What the task requires
All the lines below should appear again unchanged, though their pictures should not.

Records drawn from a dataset
== Segment start ==

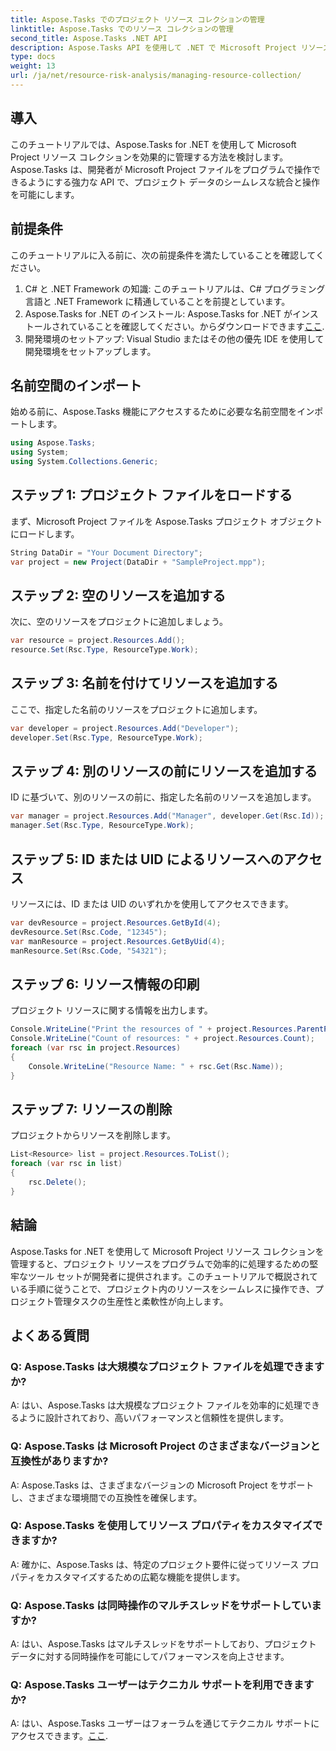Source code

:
 ```yaml
---
title: Aspose.Tasks でのプロジェクト リソース コレクションの管理
linktitle: Aspose.Tasks でのリソース コレクションの管理
second_title: Aspose.Tasks .NET API
description: Aspose.Tasks API を使用して .NET で Microsoft Project リソース コレクションを効率的に管理する方法を学びます。生産性と柔軟性を向上させます。
type: docs
weight: 13
url: /ja/net/resource-risk-analysis/managing-resource-collection/
---
```

## 導入
このチュートリアルでは、Aspose.Tasks for .NET を使用して Microsoft Project リソース コレクションを効果的に管理する方法を検討します。 Aspose.Tasks は、開発者が Microsoft Project ファイルをプログラムで操作できるようにする強力な API で、プロジェクト データのシームレスな統合と操作を可能にします。
## 前提条件
このチュートリアルに入る前に、次の前提条件を満たしていることを確認してください。
1. C# と .NET Framework の知識: このチュートリアルは、C# プログラミング言語と .NET Framework に精通していることを前提としています。
2. Aspose.Tasks for .NET のインストール: Aspose.Tasks for .NET がインストールされていることを確認してください。からダウンロードできます[ここ](https://releases.aspose.com/tasks/net/).
3. 開発環境のセットアップ: Visual Studio またはその他の優先 IDE を使用して開発環境をセットアップします。

## 名前空間のインポート
始める前に、Aspose.Tasks 機能にアクセスするために必要な名前空間をインポートします。
```csharp
using Aspose.Tasks;
using System;
using System.Collections.Generic;


```

## ステップ 1: プロジェクト ファイルをロードする
まず、Microsoft Project ファイルを Aspose.Tasks プロジェクト オブジェクトにロードします。
```csharp
String DataDir = "Your Document Directory";
var project = new Project(DataDir + "SampleProject.mpp");
```
## ステップ 2: 空のリソースを追加する
次に、空のリソースをプロジェクトに追加しましょう。
```csharp
var resource = project.Resources.Add();
resource.Set(Rsc.Type, ResourceType.Work);
```
## ステップ 3: 名前を付けてリソースを追加する
ここで、指定した名前のリソースをプロジェクトに追加します。
```csharp
var developer = project.Resources.Add("Developer");
developer.Set(Rsc.Type, ResourceType.Work);
```
## ステップ 4: 別のリソースの前にリソースを追加する
ID に基づいて、別のリソースの前に、指定した名前のリソースを追加します。
```csharp
var manager = project.Resources.Add("Manager", developer.Get(Rsc.Id));
manager.Set(Rsc.Type, ResourceType.Work);
```
## ステップ 5: ID または UID によるリソースへのアクセス
リソースには、ID または UID のいずれかを使用してアクセスできます。
```csharp
var devResource = project.Resources.GetById(4);
devResource.Set(Rsc.Code, "12345");
var manResource = project.Resources.GetByUid(4);
manResource.Set(Rsc.Code, "54321");
```
## ステップ 6: リソース情報の印刷
プロジェクト リソースに関する情報を出力します。
```csharp
Console.WriteLine("Print the resources of " + project.Resources.ParentProject.Get(Prj.Name) + " project.");
Console.WriteLine("Count of resources: " + project.Resources.Count);
foreach (var rsc in project.Resources)
{
    Console.WriteLine("Resource Name: " + rsc.Get(Rsc.Name));
}
```
## ステップ 7: リソースの削除
プロジェクトからリソースを削除します。
```csharp
List<Resource> list = project.Resources.ToList();
foreach (var rsc in list)
{
    rsc.Delete();
}
```

## 結論
Aspose.Tasks for .NET を使用して Microsoft Project リソース コレクションを管理すると、プロジェクト リソースをプログラムで効率的に処理するための堅牢なツール セットが開発者に提供されます。このチュートリアルで概説されている手順に従うことで、プロジェクト内のリソースをシームレスに操作でき、プロジェクト管理タスクの生産性と柔軟性が向上します。
## よくある質問
### Q: Aspose.Tasks は大規模なプロジェクト ファイルを処理できますか?

A: はい、Aspose.Tasks は大規模なプロジェクト ファイルを効率的に処理できるように設計されており、高いパフォーマンスと信頼性を提供します。

### Q: Aspose.Tasks は Microsoft Project のさまざまなバージョンと互換性がありますか?

A: Aspose.Tasks は、さまざまなバージョンの Microsoft Project をサポートし、さまざまな環境間での互換性を確保します。

### Q: Aspose.Tasks を使用してリソース プロパティをカスタマイズできますか?

A: 確かに、Aspose.Tasks は、特定のプロジェクト要件に従ってリソース プロパティをカスタマイズするための広範な機能を提供します。

### Q: Aspose.Tasks は同時操作のマルチスレッドをサポートしていますか?

A: はい、Aspose.Tasks はマルチスレッドをサポートしており、プロジェクト データに対する同時操作を可能にしてパフォーマンスを向上させます。

### Q: Aspose.Tasks ユーザーはテクニカル サポートを利用できますか?

 A: はい、Aspose.Tasks ユーザーはフォーラムを通じてテクニカル サポートにアクセスできます。[ここ](https://forum.aspose.com/c/tasks/15).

== Segment end ==

Response
Source code

:
 ```yaml
---
title: Aspose.Tasks でのプロジェクト リソース コレクションの管理
linktitle: Aspose.Tasks でのリソース コレクションの管理
second_title: Aspose.Tasks .NET API
description: Aspose.Tasks API を使用して .NET で Microsoft Project リソース コレクションを効率的に管理する方法を学びます。生産性と柔軟性を向上させます。
type: docs
weight: 13
url: /ja/net/resource-risk-analysis/managing-resource-collection/
---
```

## 導入
このチュートリアルでは、Aspose.Tasks for .NET を使用して Microsoft Project リソース コレクションを効果的に管理する方法を検討します。 Aspose.Tasks は、開発者が Microsoft Project ファイルをプログラムで操作できるようにする強力な API で、プロジェクト データのシームレスな統合と操作を可能にします。
## 前提条件
このチュートリアルに入る前に、次の前提条件を満たしていることを確認してください。
1. C# と .NET Framework の知識: このチュートリアルは、C# プログラミング言語と .NET Framework に精通していることを前提としています。
2. Aspose.Tasks for .NET のインストール: Aspose.Tasks for .NET がインストールされていることを確認してください。からダウンロードできます[ここ](https://releases.aspose.com/tasks/net/).
3. 開発環境のセットアップ: Visual Studio またはその他の優先 IDE を使用して開発環境をセットアップします。

## 名前空間のインポート
始める前に、Aspose.Tasks 機能にアクセスするために必要な名前空間をインポートします。
```csharp
using Aspose.Tasks;
using System;
using System.Collections.Generic;


```

## ステップ 1: プロジェクト ファイルをロードする
まず、Microsoft Project ファイルを Aspose.Tasks プロジェクト オブジェクトにロードします。
```csharp
String DataDir = "Your Document Directory";
var project = new Project(DataDir + "SampleProject.mpp");
```
## ステップ 2: 空のリソースを追加する
次に、空のリソースをプロジェクトに追加しましょう。
```csharp
var resource = project.Resources.Add();
resource.Set(Rsc.Type, ResourceType.Work);
```
## ステップ 3: 名前を付けてリソースを追加する
ここで、指定した名前のリソースをプロジェクトに追加します。
```csharp
var developer = project.Resources.Add("Developer");
developer.Set(Rsc.Type, ResourceType.Work);
```
## ステップ 4: 別のリソースの前にリソースを追加する
ID に基づいて、別のリソースの前に、指定した名前のリソースを追加します。
```csharp
var manager = project.Resources.Add("Manager", developer.Get(Rsc.Id));
manager.Set(Rsc.Type, ResourceType.Work);
```
## ステップ 5: ID または UID によるリソースへのアクセス
リソースには、ID または UID のいずれかを使用してアクセスできます。
```csharp
var devResource = project.Resources.GetById(4);
devResource.Set(Rsc.Code, "12345");
var manResource = project.Resources.GetByUid(4);
manResource.Set(Rsc.Code, "54321");
```
## ステップ 6: リソース情報の印刷
プロジェクト リソースに関する情報を出力します。
```csharp
Console.WriteLine("Print the resources of " + project.Resources.ParentProject.Get(Prj.Name) + " project.");
Console.WriteLine("Count of resources: " + project.Resources.Count);
foreach (var rsc in project.Resources)
{
    Console.WriteLine("Resource Name: " + rsc.Get(Rsc.Name));
}
```
## ステップ 7: リソースの削除
プロジェクトからリソースを削除します。
```csharp
List<Resource> list = project.Resources.ToList();
foreach (var rsc in list)
{
    rsc.Delete();
}
```

## 結論
Aspose.Tasks for .NET を使用して Microsoft Project リソース コレクションを管理すると、プロジェクト リソースをプログラムで効率的に処理するための堅牢なツール セットが開発者に提供されます。このチュートリアルで概説されている手順に従うことで、プロジェクト内のリソースをシームレスに操作でき、プロジェクト管理タスクの生産性と柔軟性が向上します。
## よくある質問
### Q: Aspose.Tasks は大規模なプロジェクト ファイルを処理できますか?

A: はい、Aspose.Tasks は大規模なプロジェクト ファイルを効率的に処理できるように設計されており、高いパフォーマンスと信頼性を提供します。

### Q: Aspose.Tasks は Microsoft Project のさまざまなバージョンと互換性がありますか?

A: Aspose.Tasks は、さまざまなバージョンの Microsoft Project をサポートし、さまざまな環境間での互換性を確保します。

### Q: Aspose.Tasks を使用してリソース プロパティをカスタマイズできますか?

A: 確かに、Aspose.Tasks は、特定のプロジェクト要件に従ってリソース プロパティをカスタマイズするための広範な機能を提供します。

### Q: Aspose.Tasks は同時操作のマルチスレッドをサポートしていますか?

A: はい、Aspose.Tasks はマルチスレッドをサポートしており、プロジェクト データに対する同時操作を可能にしてパフォーマンスを向上させます。

### Q: Aspose.Tasks ユーザーはテクニカル サポートを利用できますか?

 A: はい、Aspose.Tasks ユーザーはフォーラムを通じてテクニカル サポートにアクセスできます。[ここ](https://forum.aspose.com/c/tasks/15).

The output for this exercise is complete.